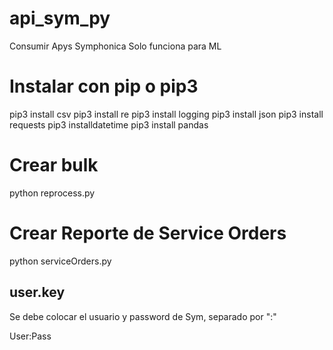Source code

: # api_sym_py
Consumir Apys Symphonica
 Solo funciona para ML

# Instalar con pip o pip3
pip3 install csv
pip3 install re
pip3 install logging
pip3 install json
pip3 install requests
pip3 installdatetime
pip3 install pandas

# Crear bulk
python reprocess.py

# Crear Reporte de Service Orders
python serviceOrders.py

## user.key
 Se debe colocar el usuario y password de Sym, separado por ":"
 
 User:Pass
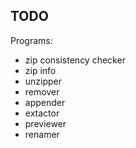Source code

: ## TODO
Programs:
- zip consistency checker
- zip info 
- unzipper
- remover
- appender
- extactor
- previewer
- renamer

· · · ·

INSTRUCTIONS FOR THE TASK: Return, from the material above, every line with the word "Crear".

TASK RESPONSE:
# Crear bulk
# Crear Reporte de Service Orders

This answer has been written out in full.